Sunday, 3 February 2013

Leeds and Liverpool Canal. Wigan Top Lock.

Well that was fun! Legend is now just above the top lock of the Wigan 23 and has the accolade of being the first boat in 2013 to go up.
We would like to thank David & Kate who came to stay aboard for the weekend and without whose help we wouldn’t have even attempted it. The statement in the last entry that read “…. the ice shouldn’t cause us any problems.” turned out to be slightly less than the truth as you will see…..
David & Kate arrived around lunch time on Saturday and we’d already decided against moving that day as there was so much snow on the ground locking would have been down-right dangerous, but by Sunday most of it had cleared so off we went. The bottom nine weren’t too bad; lots of ice breaking but nothing we couldn’t plough through.
Our plan was to do it over two days so we stopped for the night in the long pound just before the locks get really close together.
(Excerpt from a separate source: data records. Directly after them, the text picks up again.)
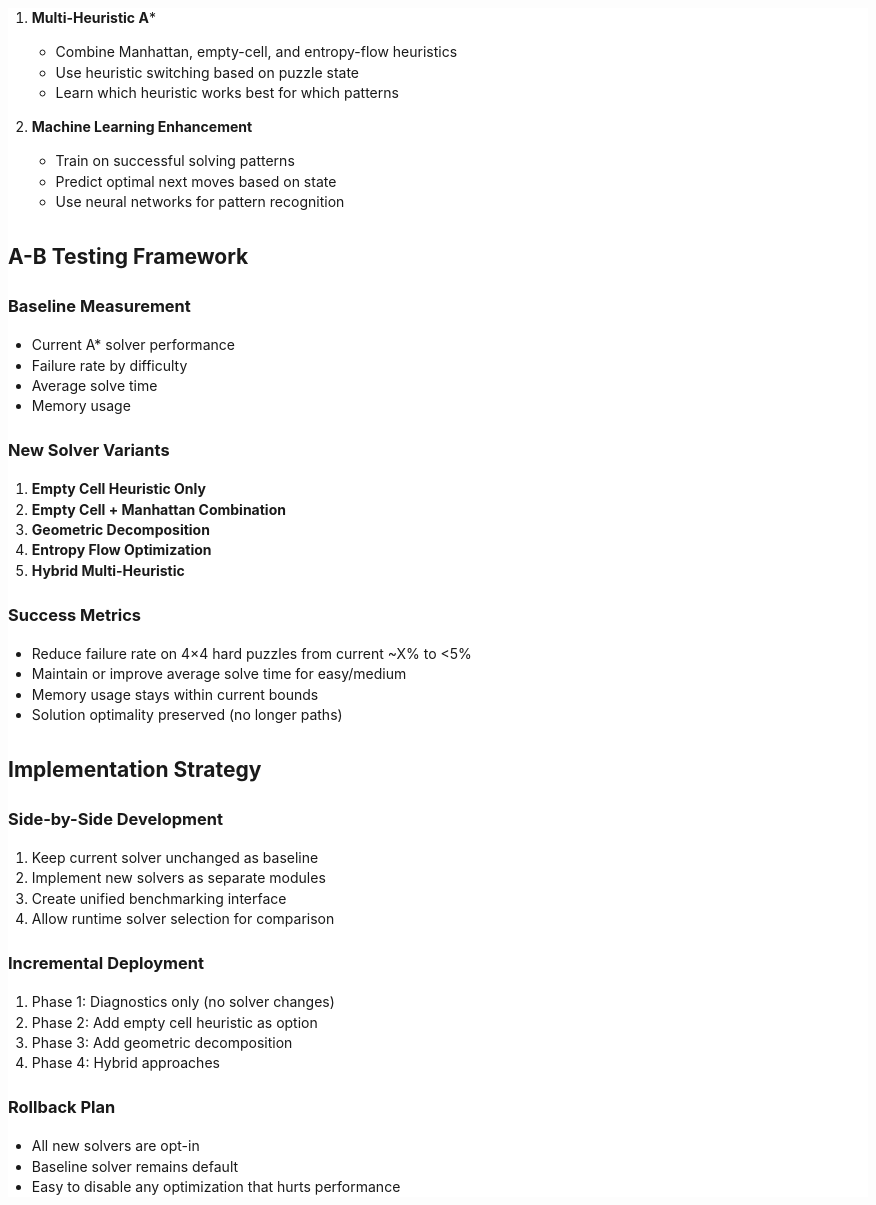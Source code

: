 1. **Multi-Heuristic A***
   - Combine Manhattan, empty-cell, and entropy-flow heuristics
   - Use heuristic switching based on puzzle state
   - Learn which heuristic works best for which patterns

2. **Machine Learning Enhancement**
   - Train on successful solving patterns
   - Predict optimal next moves based on state
   - Use neural networks for pattern recognition

## A-B Testing Framework

### Baseline Measurement
- Current A* solver performance
- Failure rate by difficulty
- Average solve time
- Memory usage

### New Solver Variants
1. **Empty Cell Heuristic Only**
2. **Empty Cell + Manhattan Combination**
3. **Geometric Decomposition**
4. **Entropy Flow Optimization**
5. **Hybrid Multi-Heuristic**

### Success Metrics
- Reduce failure rate on 4×4 hard puzzles from current ~X% to <5%
- Maintain or improve average solve time for easy/medium
- Memory usage stays within current bounds
- Solution optimality preserved (no longer paths)

## Implementation Strategy

### Side-by-Side Development
1. Keep current solver unchanged as baseline
2. Implement new solvers as separate modules
3. Create unified benchmarking interface
4. Allow runtime solver selection for comparison

### Incremental Deployment
1. Phase 1: Diagnostics only (no solver changes)
2. Phase 2: Add empty cell heuristic as option
3. Phase 3: Add geometric decomposition
4. Phase 4: Hybrid approaches

### Rollback Plan
- All new solvers are opt-in
- Baseline solver remains default
- Easy to disable any optimization that hurts performance
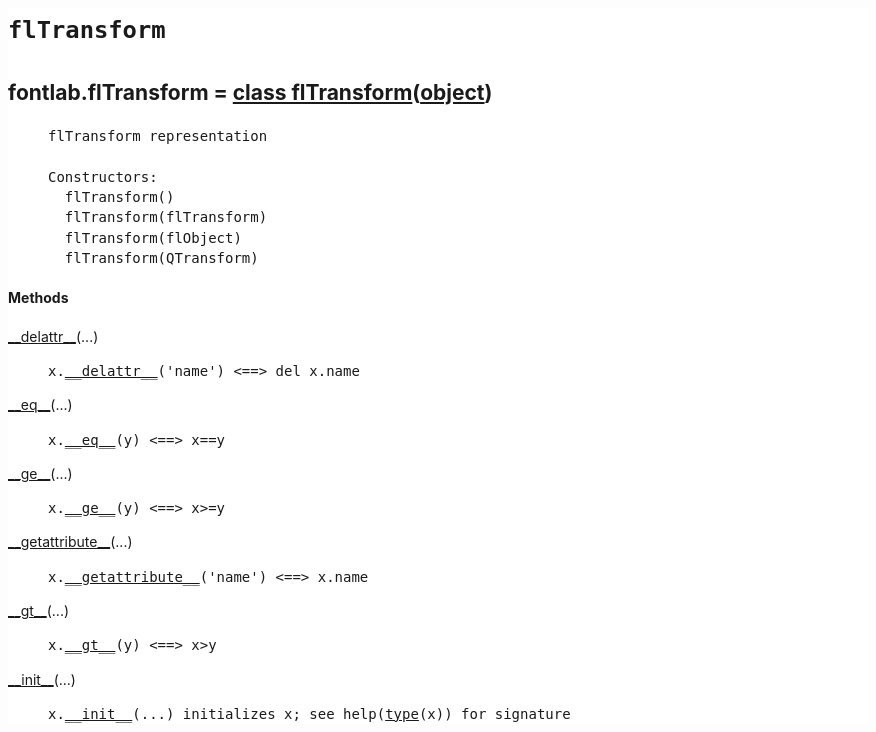 

<a name="fontlab.flTransform"></a>

# `flTransform`


<dt class="class"><h2><span class="class-name">fontlab.flTransform</span> = <a name="fontlab.flTransform" href="#fontlab.flTransform">class flTransform</a>(<a href="./__builtin__.html#object">object</a>)</h2></dt><dd class="class"><dd>


<pre class="doc" markdown="0">flTransform representation

Constructors:
  flTransform()
  flTransform(flTransform)
  flTransform(flObject)
  flTransform(QTransform)</pre>


</dd><h4 class="head-methods">Methods </h4><dl class="function"><dt><a name="flTransform-__delattr__" href="#flTransform-__delattr__"><span class="function-name">__delattr__</span></a><span class="argspec">(...)</span></dt><dd>

<pre class="doc" markdown="0">x.<a href="#fontlab.flTransform-__delattr__">__delattr__</a>('name') <==> del x.name</pre>

</dd></dl>
<dl class="function"><dt><a name="flTransform-__eq__" href="#flTransform-__eq__"><span class="function-name">__eq__</span></a><span class="argspec">(...)</span></dt><dd>

<pre class="doc" markdown="0">x.<a href="#fontlab.flTransform-__eq__">__eq__</a>(y) <==> x==y</pre>

</dd></dl>
<dl class="function"><dt><a name="flTransform-__ge__" href="#flTransform-__ge__"><span class="function-name">__ge__</span></a><span class="argspec">(...)</span></dt><dd>

<pre class="doc" markdown="0">x.<a href="#fontlab.flTransform-__ge__">__ge__</a>(y) <==> x>=y</pre>

</dd></dl>
<dl class="function"><dt><a name="flTransform-__getattribute__" href="#flTransform-__getattribute__"><span class="function-name">__getattribute__</span></a><span class="argspec">(...)</span></dt><dd>

<pre class="doc" markdown="0">x.<a href="#fontlab.flTransform-__getattribute__">__getattribute__</a>('name') <==> x.name</pre>

</dd></dl>
<dl class="function"><dt><a name="flTransform-__gt__" href="#flTransform-__gt__"><span class="function-name">__gt__</span></a><span class="argspec">(...)</span></dt><dd>

<pre class="doc" markdown="0">x.<a href="#fontlab.flTransform-__gt__">__gt__</a>(y) <==> x>y</pre>

</dd></dl>
<dl class="function"><dt><a name="flTransform-__init__" href="#flTransform-__init__"><span class="function-name">__init__</span></a><span class="argspec">(...)</span></dt><dd>

<pre class="doc" markdown="0">x.<a href="#fontlab.flTransform-__init__">__init__</a>(...) initializes x; see help(<a href="#fontlab.flTransform-type">type</a>(x)) for signature</pre>
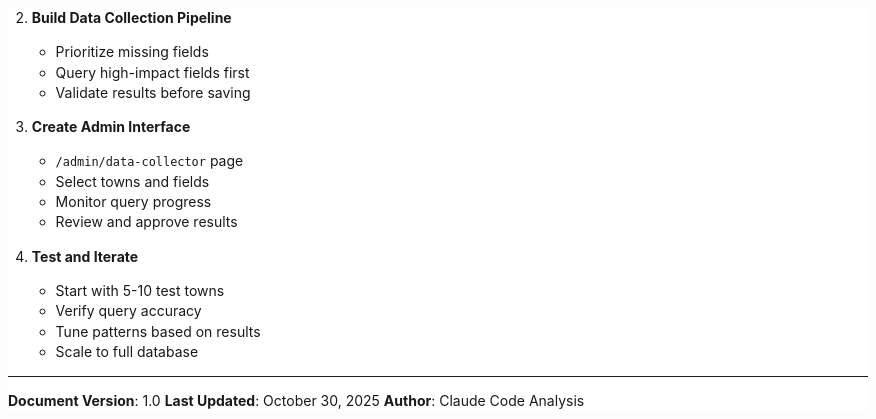 2. **Build Data Collection Pipeline**
   - Prioritize missing fields
   - Query high-impact fields first
   - Validate results before saving

3. **Create Admin Interface**
   - `/admin/data-collector` page
   - Select towns and fields
   - Monitor query progress
   - Review and approve results

4. **Test and Iterate**
   - Start with 5-10 test towns
   - Verify query accuracy
   - Tune patterns based on results
   - Scale to full database

---

**Document Version**: 1.0
**Last Updated**: October 30, 2025
**Author**: Claude Code Analysis
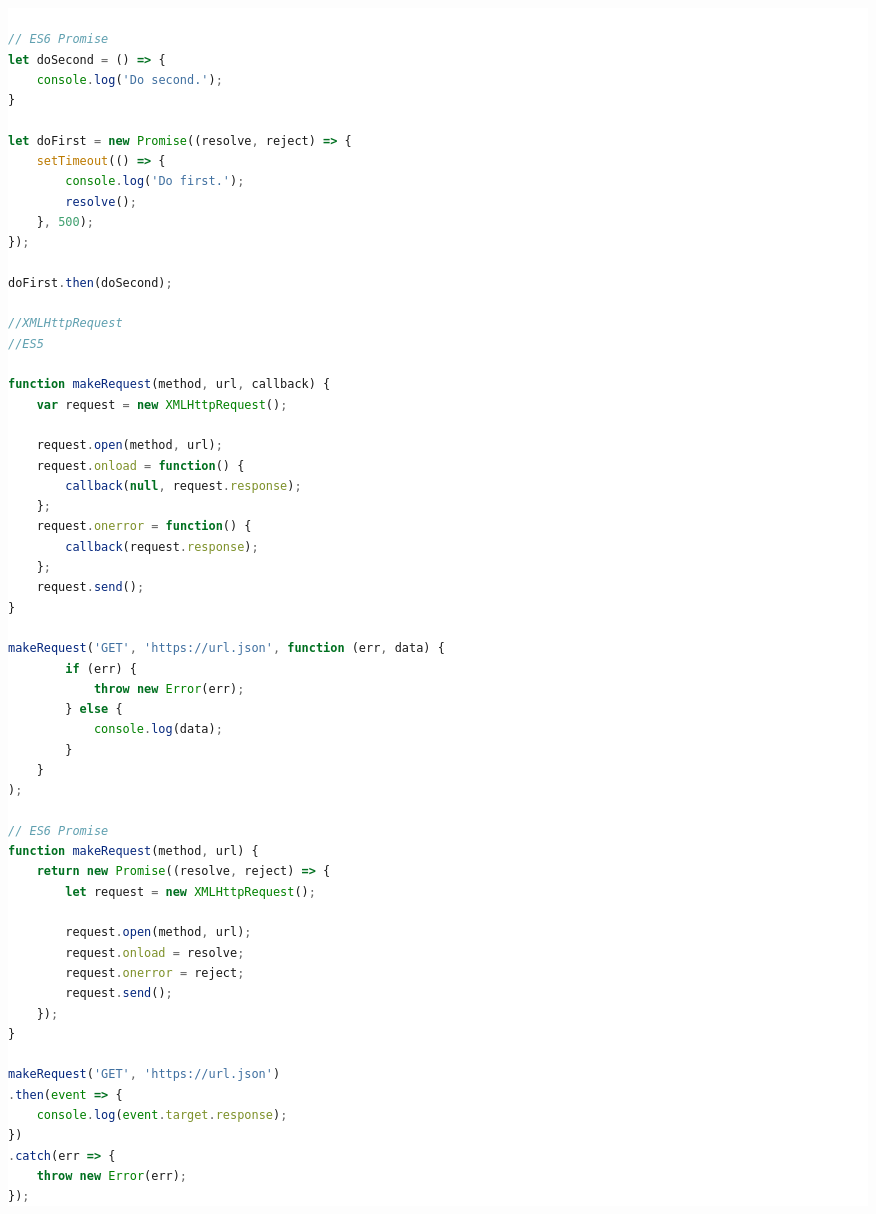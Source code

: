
 ```js

// ES6 Promise
let doSecond = () => {
    console.log('Do second.');
}

let doFirst = new Promise((resolve, reject) => {
    setTimeout(() => {
        console.log('Do first.');
        resolve();
    }, 500);
});
  
doFirst.then(doSecond);

//XMLHttpRequest
//ES5

function makeRequest(method, url, callback) {
    var request = new XMLHttpRequest();

    request.open(method, url);
    request.onload = function() {
        callback(null, request.response);
    };
    request.onerror = function() {
        callback(request.response);
    };
    request.send();
}

makeRequest('GET', 'https://url.json', function (err, data) {
        if (err) { 
            throw new Error(err);
        } else {
            console.log(data);
        }
    }
);

// ES6 Promise
function makeRequest(method, url) {
    return new Promise((resolve, reject) => {
        let request = new XMLHttpRequest();

        request.open(method, url);
        request.onload = resolve;
        request.onerror = reject;
        request.send();
    });
}

makeRequest('GET', 'https://url.json')
.then(event => {
    console.log(event.target.response);
})
.catch(err => {
    throw new Error(err);
});

```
Not the ideal overnight mooring; the local kids and dog owners did little to impress us, so despite waking up on Monday to find that it had once more dropped below zero overnight and the ice was all a lot thicker, we decided to try and do the rest of the flight anyway. A quick walk up the cut revealed that the pound we were in was the worst, and if we could get out and into the next lock we should be able to carry on. With lots of to-ing, fro-ing, rocking and bashing, and with the Lister on Full Chat we managed to achieve some – sporadic – forward motion
and got out of the pound in about twenty minutes. After that it was a steady slog; there were several locks where we had to break the ice behind the gates to get them open, two or three paddles that weren’t working and one lock where the bottom gates were leaking so badly that it wouldn’t fill completely, and we had to ram the top gates to get out. Despite all that, by two o’clock we were moored up outside the Kirkless Hall pub where Dave & Kate’s car was parked, two locks down from the top. Mission accomplished.
We did the final two a couple of days later on our own and we’re now moored just round the corner for a week or two. Dave made a start on re-lining the engine room, and then the following weekend went off to Chesterfield on his own to help Anne take down an eye-sore of a cherry tree.
She’s going to store all the wood while it seasons and we’ll reap the logs for next winter.
The next 12 miles of the Leeds & Liverpool is a lot older than all the rest of it. This is because this bit started off as the bottom end of the Lancaster Canal, going from the Bridgwater Canal at Leigh northwards towards Preston, but it never got connected to the northern part due to there not being enough money to build an aqueduct over the River Ribble. Instead there was a light gauge railway that made the link, spanning the river on what must have been a rather rickety wooden bridge. When the L&L was begun the company first leased, and then later bought this bit from the Lancaster Canal Co. The Lancaster fell into decline – perhaps because of all the transhipping between boats and railway trucks - and now a very short silted-up arm ending under a bridge where Legend is moored is the only evidence of the Southern Lancaster’s existence.

Ann-Marie’s last shift was on Sunday, so now we can get our lives back to normal. That means a bit more walking, a bit more boating and a bit more visiting. Isn’t Spring Brilliant?